'''

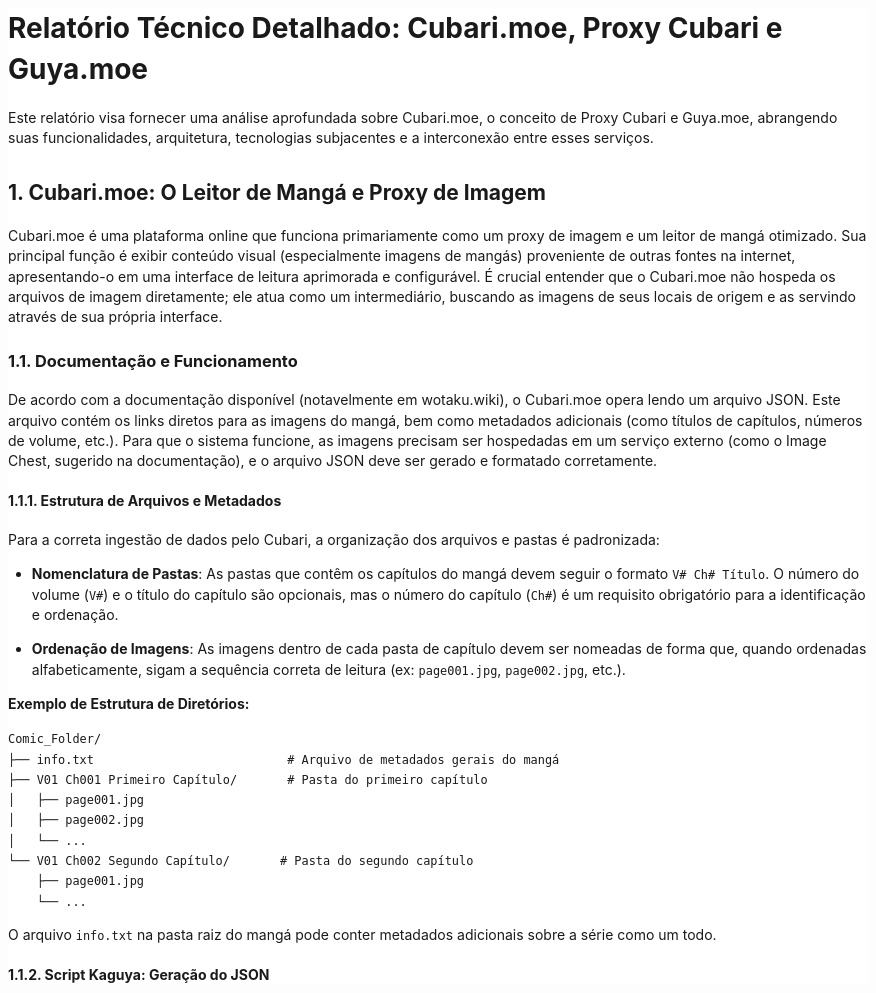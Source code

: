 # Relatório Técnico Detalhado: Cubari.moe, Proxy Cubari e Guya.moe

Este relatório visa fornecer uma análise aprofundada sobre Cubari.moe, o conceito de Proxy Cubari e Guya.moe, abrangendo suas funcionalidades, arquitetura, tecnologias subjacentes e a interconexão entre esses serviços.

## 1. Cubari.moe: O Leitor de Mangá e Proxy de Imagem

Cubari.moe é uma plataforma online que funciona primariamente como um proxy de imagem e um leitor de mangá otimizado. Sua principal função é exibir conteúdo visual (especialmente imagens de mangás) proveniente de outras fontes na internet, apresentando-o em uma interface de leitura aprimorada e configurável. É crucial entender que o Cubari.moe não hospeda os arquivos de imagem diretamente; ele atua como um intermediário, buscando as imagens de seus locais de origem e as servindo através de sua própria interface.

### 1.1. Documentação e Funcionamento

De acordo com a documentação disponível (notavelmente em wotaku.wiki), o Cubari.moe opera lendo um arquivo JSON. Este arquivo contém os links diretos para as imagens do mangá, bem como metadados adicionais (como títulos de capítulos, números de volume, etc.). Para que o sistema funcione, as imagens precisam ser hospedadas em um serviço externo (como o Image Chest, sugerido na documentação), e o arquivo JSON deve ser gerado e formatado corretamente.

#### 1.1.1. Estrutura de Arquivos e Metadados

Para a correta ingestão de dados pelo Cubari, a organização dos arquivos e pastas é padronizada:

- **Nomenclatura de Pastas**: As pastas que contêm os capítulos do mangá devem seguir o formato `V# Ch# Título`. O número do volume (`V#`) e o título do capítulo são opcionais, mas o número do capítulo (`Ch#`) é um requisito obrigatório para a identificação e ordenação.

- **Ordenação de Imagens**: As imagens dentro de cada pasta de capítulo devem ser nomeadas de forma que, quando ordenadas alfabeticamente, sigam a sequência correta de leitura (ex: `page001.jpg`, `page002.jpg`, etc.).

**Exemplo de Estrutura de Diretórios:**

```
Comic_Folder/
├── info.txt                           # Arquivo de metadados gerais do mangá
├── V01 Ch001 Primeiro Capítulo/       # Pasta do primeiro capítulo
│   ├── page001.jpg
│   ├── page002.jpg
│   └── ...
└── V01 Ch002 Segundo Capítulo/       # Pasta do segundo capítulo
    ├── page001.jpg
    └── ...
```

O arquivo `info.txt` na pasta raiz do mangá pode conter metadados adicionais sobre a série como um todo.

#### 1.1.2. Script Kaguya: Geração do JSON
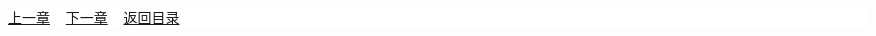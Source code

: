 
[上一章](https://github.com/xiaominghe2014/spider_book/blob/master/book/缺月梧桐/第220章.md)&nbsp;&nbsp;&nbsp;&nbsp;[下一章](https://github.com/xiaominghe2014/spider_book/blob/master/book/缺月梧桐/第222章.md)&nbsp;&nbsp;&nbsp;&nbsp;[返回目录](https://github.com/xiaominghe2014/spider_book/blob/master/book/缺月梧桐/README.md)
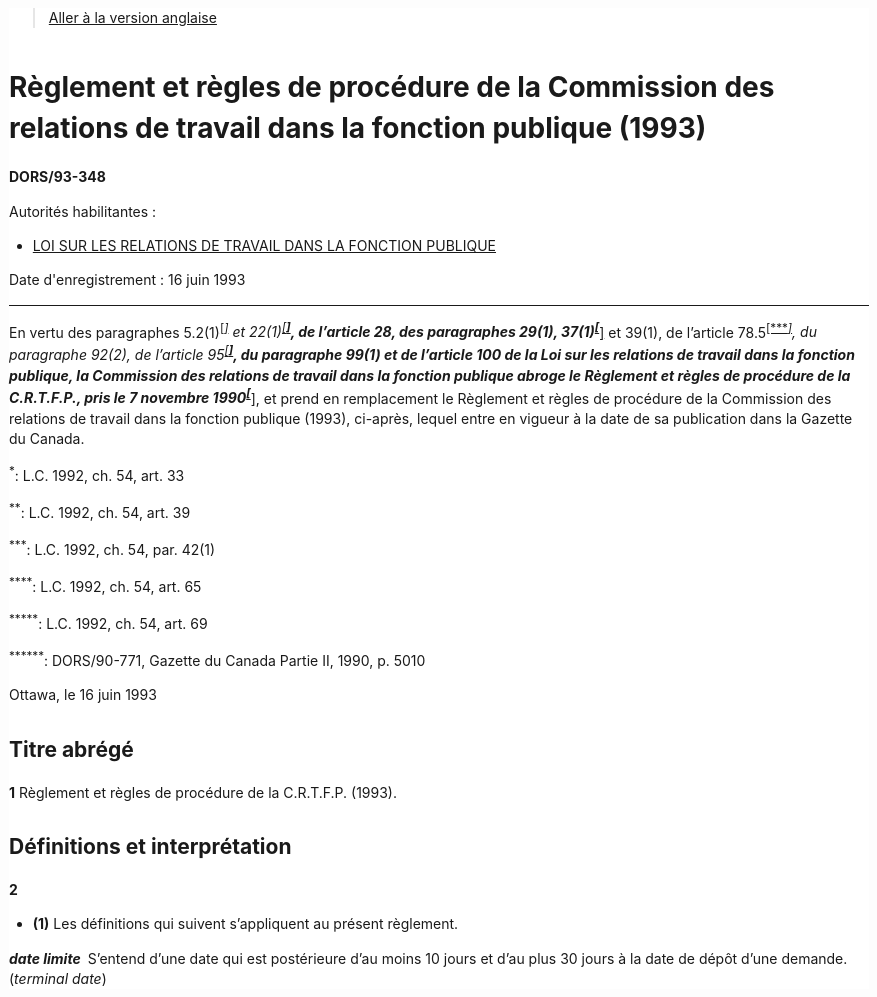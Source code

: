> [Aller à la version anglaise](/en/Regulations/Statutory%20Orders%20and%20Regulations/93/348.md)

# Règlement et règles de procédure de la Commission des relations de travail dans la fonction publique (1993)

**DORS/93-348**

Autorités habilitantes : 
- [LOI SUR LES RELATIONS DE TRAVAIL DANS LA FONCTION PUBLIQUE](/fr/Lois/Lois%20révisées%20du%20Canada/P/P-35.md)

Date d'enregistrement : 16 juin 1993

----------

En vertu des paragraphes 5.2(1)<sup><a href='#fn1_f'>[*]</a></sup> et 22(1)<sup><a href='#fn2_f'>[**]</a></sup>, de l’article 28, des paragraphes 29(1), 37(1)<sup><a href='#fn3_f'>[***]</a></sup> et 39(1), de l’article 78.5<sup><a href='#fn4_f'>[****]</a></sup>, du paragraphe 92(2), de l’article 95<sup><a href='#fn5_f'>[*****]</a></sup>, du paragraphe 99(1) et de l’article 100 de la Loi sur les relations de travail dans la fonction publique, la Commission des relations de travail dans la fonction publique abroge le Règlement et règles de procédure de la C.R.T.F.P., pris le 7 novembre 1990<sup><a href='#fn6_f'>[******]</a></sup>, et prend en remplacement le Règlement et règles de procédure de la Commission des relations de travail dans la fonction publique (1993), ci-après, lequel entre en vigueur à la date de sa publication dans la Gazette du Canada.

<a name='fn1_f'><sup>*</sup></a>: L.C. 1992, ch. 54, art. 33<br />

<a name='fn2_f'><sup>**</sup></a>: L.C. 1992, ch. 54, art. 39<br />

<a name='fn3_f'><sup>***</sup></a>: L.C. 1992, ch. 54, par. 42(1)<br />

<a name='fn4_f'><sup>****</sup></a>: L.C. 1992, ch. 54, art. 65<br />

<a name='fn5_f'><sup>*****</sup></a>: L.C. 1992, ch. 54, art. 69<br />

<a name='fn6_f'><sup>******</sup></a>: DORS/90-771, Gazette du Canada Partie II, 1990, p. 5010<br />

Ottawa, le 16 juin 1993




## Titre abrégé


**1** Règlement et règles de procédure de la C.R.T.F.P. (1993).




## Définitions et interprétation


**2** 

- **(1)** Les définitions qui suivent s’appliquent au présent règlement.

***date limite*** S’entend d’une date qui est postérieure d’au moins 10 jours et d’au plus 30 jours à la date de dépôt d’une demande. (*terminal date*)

'''

* TASK *
Among the records above, repeat exactly the line with "Ottawa, le 16 juin 1993", the line with "- **(1)** Les définitions", and every line in between, and only those.

* RESPONSE TO THIS EXERCISE *
Ottawa, le 16 juin 1993




## Titre abrégé


**1** Règlement et règles de procédure de la C.R.T.F.P. (1993).




## Définitions et interprétation


**2** 

- **(1)** Les définitions qui suivent s’appliquent au présent règlement.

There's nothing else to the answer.